Bi-allelic loss of human CTNNA2, encoding αN-catenin, leads to ARP2/3 over-activity and disordered cortical neuronal migration

Neuronal migration defects, including pachygyria, are among the most severe developmental brain defects in humans. Here we identify bi-allelic truncating mutations in CTNNA2, encoding αN-catenin, in patients with a distinct recessive form of pachygyria. CTNNA2 was expressed in human cerebral cortex, and its loss in neurons led to defects in neurite stability and migration. The αN-catenin paralog, αE-catenin, acts as a switch regulating the balance between α-catenin and Arp2/3 actin filament activities(1). Loss of αN-catenin did not affect β-catenin signaling, but recombinant αN-catenin interacted with purified actin and repressed ARP2/3 actin-branching activity.

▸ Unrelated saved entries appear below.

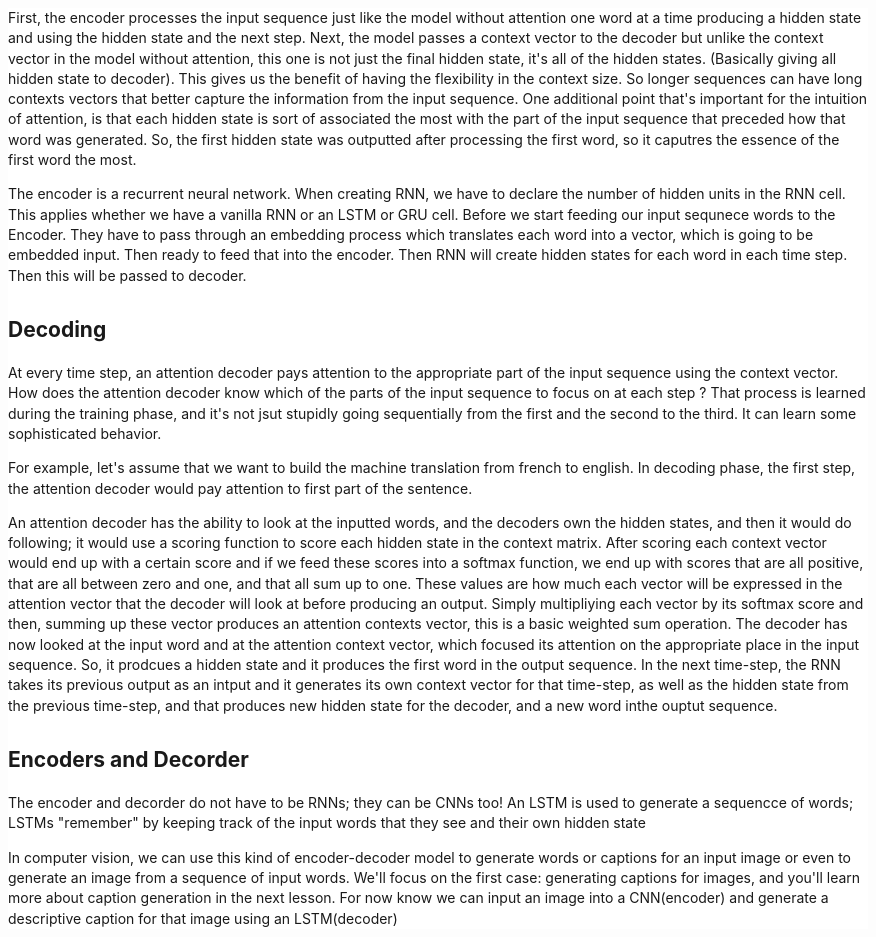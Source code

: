 First, the encoder processes the input sequence just like the model without attention one word at a time producing a hidden state and using the hidden state and the next step. Next, the model passes a context vector to the decoder but unlike the context vector in the model without attention, this one is not just the final hidden state, it's all of the hidden states. (Basically giving all hidden state to decoder). This gives us the benefit of having the flexibility in the context size. So longer sequences can have long contexts vectors that better capture the information from the input sequence. One additional point that's important for the intuition of attention, is that each hidden state is sort of associated the most with the part of the input sequence that preceded how that word was generated. So, the first hidden state was outputted after processing the first word, so it caputres the essence of the first word the most.

The encoder is a recurrent neural network. When creating RNN, we have to declare the number of hidden units in the RNN cell. This applies whether we have a vanilla RNN or an LSTM or GRU cell. Before we start feeding our input sequnece words to the Encoder. They have to pass through an embedding process which translates each word into a vector, which is going to be embedded input. Then ready to feed that into the encoder. Then RNN will create hidden states for each word in each time step. Then this will be passed to decoder.

## **Decoding**

At every time step, an attention decoder pays attention to the appropriate part of the input sequence using the context vector. How does the attention decoder know which of the parts of the input sequence to focus on at each step ? That process is learned during the training phase, and it's not jsut stupidly going sequentially from the first and the second to the third. It can learn some sophisticated behavior. 

For example, let's assume that we want to build the machine translation from french to english. In decoding phase, the first step, the attention decoder would pay attention to first part of the sentence. 

An attention decoder has the ability to look at the inputted words, and the decoders own the hidden states, and then it would do following; it would use a scoring function to score each hidden state in the context matrix. After scoring each context vector would end up with a certain score and if we feed these scores into a softmax function, we end up with scores that are all positive, that are all between zero and one, and that all sum up to one. These values are how much each vector will be expressed in the attention vector that the decoder will look at before producing an output. Simply multipliying each vector by its softmax score and then, summing up these vector produces an attention contexts vector, this is a basic weighted sum operation. The decoder has now looked at the input word and at the attention context vector, which focused its attention on the appropriate place in the input sequence. So, it prodcues a hidden state and it produces the first word in the output sequence. In the next time-step, the RNN takes its previous output as an intput and it generates its own context vector for that time-step, as well as the hidden state from the previous time-step, and that produces new hidden state for the decoder, and a new word inthe ouptut sequence. 

## Encoders and Decorder

The encoder and decorder do not have to be RNNs; they can be CNNs too! An LSTM is used to generate a sequencce of words; LSTMs "remember" by keeping track of the input words that they see and their own hidden state

In computer vision, we can use this kind of encoder-decoder model to generate words or captions for an input image or even to generate an image from a sequence of input words. We'll focus on the first case: generating captions for images, and you'll learn more about caption generation in the next lesson. For now know we can input an image into a CNN(encoder) and generate a descriptive caption for that image using an LSTM(decoder)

The actin-binding domain (ABD) of αN-catenin or ARP2/3 inhibitors rescued the neuronal phenotype associated with CTNNA2 loss, suggesting ARP2/3 de-repression as a potential disease mechanism. Our findings identify CTNNA2 as the first catenin family member with bi-allelic mutations in human, causing a new pachygyria syndrome linked to actin regulation, and uncover a key factor involved in ARP2/3 repression in neurons.